■ **Work request**
Return verbatim the run of lines that opens with the line holding "- Arquitectura hexagonal: preferir" and closes with the last line of the records.

* * *

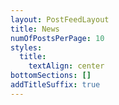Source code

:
 ```yaml
---
layout: PostFeedLayout
title: News
numOfPostsPerPage: 10
styles:
  title:
    textAlign: center
bottomSections: []
addTitleSuffix: true
---
```

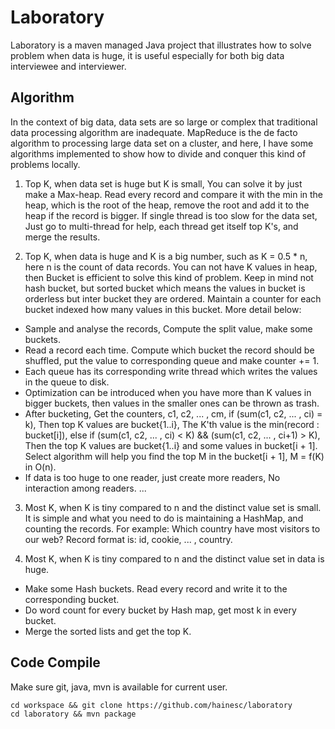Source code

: Laboratory
==========

Laboratory is a maven managed Java project that illustrates how to solve 
problem when data is huge, it is useful especially for both big data 
interviewee and interviewer.

Algorithm
---------
In the context of big data, data sets are so large or complex that 
traditional data processing algorithm are inadequate. MapReduce is the de 
facto algorithm to processing large data set on a cluster, and here, I have 
some algorithms implemented to show how to divide and conquer this kind of 
problems locally.

1.  Top K, when data set is huge but K is small, You can solve it by just 
    make a Max-heap. Read every record and compare it with the min in the 
    heap, which is the root of the heap, remove the root and add it to the 
    heap if the record is bigger. If single thread is too slow for the data 
    set, Just go to multi-thread for help, each thread get itself top K's, 
    and merge the results.
  
2.  Top K, when data is huge and K is a big number, such as K = 0.5 * n, here 
    n is the count of data records. You can not have K values in heap, then 
    Bucket is efficient to solve this kind of problem. Keep in mind not hash 
    bucket, but sorted bucket which means the values in bucket is orderless 
    but inter bucket they are ordered. Maintain a counter for each bucket 
    indexed how many values in this bucket. More detail below:
  
  *  Sample and analyse the records, Compute the split value, make some 
     buckets.
  *  Read a record each time. Compute which bucket the record should be 
     shuffled, put the value to corresponding queue and make counter += 1. 
  *  Each queue has its corresponding write thread which writes the values in 
     the queue to disk.
  *  Optimization can be introduced when you have more than K values in bigger 
     buckets, then values in the smaller ones can be thrown as trash.
  *  After bucketing, Get the counters, c1, c2, ... , cm, 
     if (sum(c1, c2, ... , ci) = k), Then top K values are bucket{1..i}, The 
     K'th value is the min(record : bucket[i]), else if (sum(c1, c2, ... , ci) 
     < K) && (sum(c1, c2, ... , ci+1) > K), Then the top K values are 
     bucket{1..i} and some values in bucket[i + 1]. Select algorithm will help 
     you find the top M in the bucket[i + 1], M = f(K) in O(n).
  *  If data is too huge to one reader, just create more readers, No 
     interaction among readers. ...
    
3.  Most K, when K is tiny compared to n and the distinct value set is small.
    It is simple and what you need to do is maintaining a HashMap, and 
    counting the records. For example: Which country have most visitors to 
    our web? 
    Record format is: id, cookie, ... , country.
    
4.  Most K, when K is tiny compared to n and the distinct value set in data is 
    huge.
  *  Make some Hash buckets. Read every record and write it to the 
     corresponding bucket.
  *  Do word count for every bucket by Hash map, get most k in every bucket.
  *  Merge the sorted lists and get the top K.

Code Compile
------------
Make sure git, java, mvn is available for current user.

```shell
cd workspace && git clone https://github.com/hainesc/laboratory
cd laboratory && mvn package
```
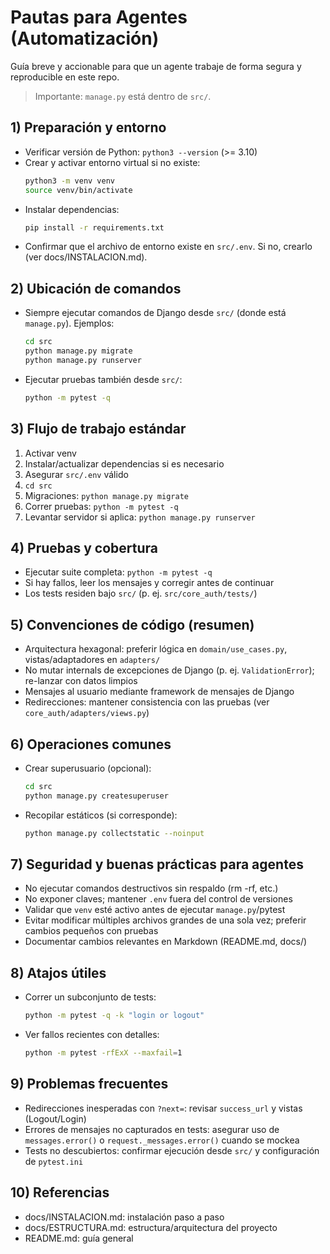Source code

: # Pautas para Agentes (Automatización)

Guía breve y accionable para que un agente trabaje de forma segura y reproducible en este repo.

> Importante: `manage.py` está dentro de `src/`.

## 1) Preparación y entorno

- Verificar versión de Python: `python3 --version` (>= 3.10)
- Crear y activar entorno virtual si no existe:
  ```bash
  python3 -m venv venv
  source venv/bin/activate
  ```
- Instalar dependencias:
  ```bash
  pip install -r requirements.txt
  ```
- Confirmar que el archivo de entorno existe en `src/.env`. Si no, crearlo (ver docs/INSTALACION.md).

## 2) Ubicación de comandos

- Siempre ejecutar comandos de Django desde `src/` (donde está `manage.py`). Ejemplos:
  ```bash
  cd src
  python manage.py migrate
  python manage.py runserver
  ```
- Ejecutar pruebas también desde `src/`:
  ```bash
  python -m pytest -q
  ```

## 3) Flujo de trabajo estándar

1. Activar venv
2. Instalar/actualizar dependencias si es necesario
3. Asegurar `src/.env` válido
4. `cd src`
5. Migraciones: `python manage.py migrate`
6. Correr pruebas: `python -m pytest -q`
7. Levantar servidor si aplica: `python manage.py runserver`

## 4) Pruebas y cobertura

- Ejecutar suite completa: `python -m pytest -q`
- Si hay fallos, leer los mensajes y corregir antes de continuar
- Los tests residen bajo `src/` (p. ej. `src/core_auth/tests/`)

## 5) Convenciones de código (resumen)

- Arquitectura hexagonal: preferir lógica en `domain/use_cases.py`, vistas/adaptadores en `adapters/`
- No mutar internals de excepciones de Django (p. ej. `ValidationError`); re-lanzar con datos limpios
- Mensajes al usuario mediante framework de mensajes de Django
- Redirecciones: mantener consistencia con las pruebas (ver `core_auth/adapters/views.py`)

## 6) Operaciones comunes

- Crear superusuario (opcional):
  ```bash
  cd src
  python manage.py createsuperuser
  ```
- Recopilar estáticos (si corresponde):
  ```bash
  python manage.py collectstatic --noinput
  ```

## 7) Seguridad y buenas prácticas para agentes

- No ejecutar comandos destructivos sin respaldo (rm -rf, etc.)
- No exponer claves; mantener `.env` fuera del control de versiones
- Validar que `venv` esté activo antes de ejecutar `manage.py`/pytest
- Evitar modificar múltiples archivos grandes de una sola vez; preferir cambios pequeños con pruebas
- Documentar cambios relevantes en Markdown (README.md, docs/)

## 8) Atajos útiles

- Correr un subconjunto de tests:
  ```bash
  python -m pytest -q -k "login or logout"
  ```
- Ver fallos recientes con detalles:
  ```bash
  python -m pytest -rfExX --maxfail=1
  ```

## 9) Problemas frecuentes

- Redirecciones inesperadas con `?next=`: revisar `success_url` y vistas (Logout/Login)
- Errores de mensajes no capturados en tests: asegurar uso de `messages.error()` o `request._messages.error()` cuando se mockea
- Tests no descubiertos: confirmar ejecución desde `src/` y configuración de `pytest.ini`

## 10) Referencias

- docs/INSTALACION.md: instalación paso a paso
- docs/ESTRUCTURA.md: estructura/arquitectura del proyecto
- README.md: guía general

* * *

■ **Response for this exercise**
- Arquitectura hexagonal: preferir lógica en `domain/use_cases.py`, vistas/adaptadores en `adapters/`
- No mutar internals de excepciones de Django (p. ej. `ValidationError`); re-lanzar con datos limpios
- Mensajes al usuario mediante framework de mensajes de Django
- Redirecciones: mantener consistencia con las pruebas (ver `core_auth/adapters/views.py`)

## 6) Operaciones comunes

- Crear superusuario (opcional):
  ```bash
  cd src
  python manage.py createsuperuser
  ```
- Recopilar estáticos (si corresponde):
  ```bash
  python manage.py collectstatic --noinput
  ```

## 7) Seguridad y buenas prácticas para agentes

- No ejecutar comandos destructivos sin respaldo (rm -rf, etc.)
- No exponer claves; mantener `.env` fuera del control de versiones
- Validar que `venv` esté activo antes de ejecutar `manage.py`/pytest
- Evitar modificar múltiples archivos grandes de una sola vez; preferir cambios pequeños con pruebas
- Documentar cambios relevantes en Markdown (README.md, docs/)

## 8) Atajos útiles

- Correr un subconjunto de tests:
  ```bash
  python -m pytest -q -k "login or logout"
  ```
- Ver fallos recientes con detalles:
  ```bash
  python -m pytest -rfExX --maxfail=1
  ```

## 9) Problemas frecuentes

- Redirecciones inesperadas con `?next=`: revisar `success_url` y vistas (Logout/Login)
- Errores de mensajes no capturados en tests: asegurar uso de `messages.error()` o `request._messages.error()` cuando se mockea
- Tests no descubiertos: confirmar ejecución desde `src/` y configuración de `pytest.ini`

## 10) Referencias

- docs/INSTALACION.md: instalación paso a paso
- docs/ESTRUCTURA.md: estructura/arquitectura del proyecto
- README.md: guía general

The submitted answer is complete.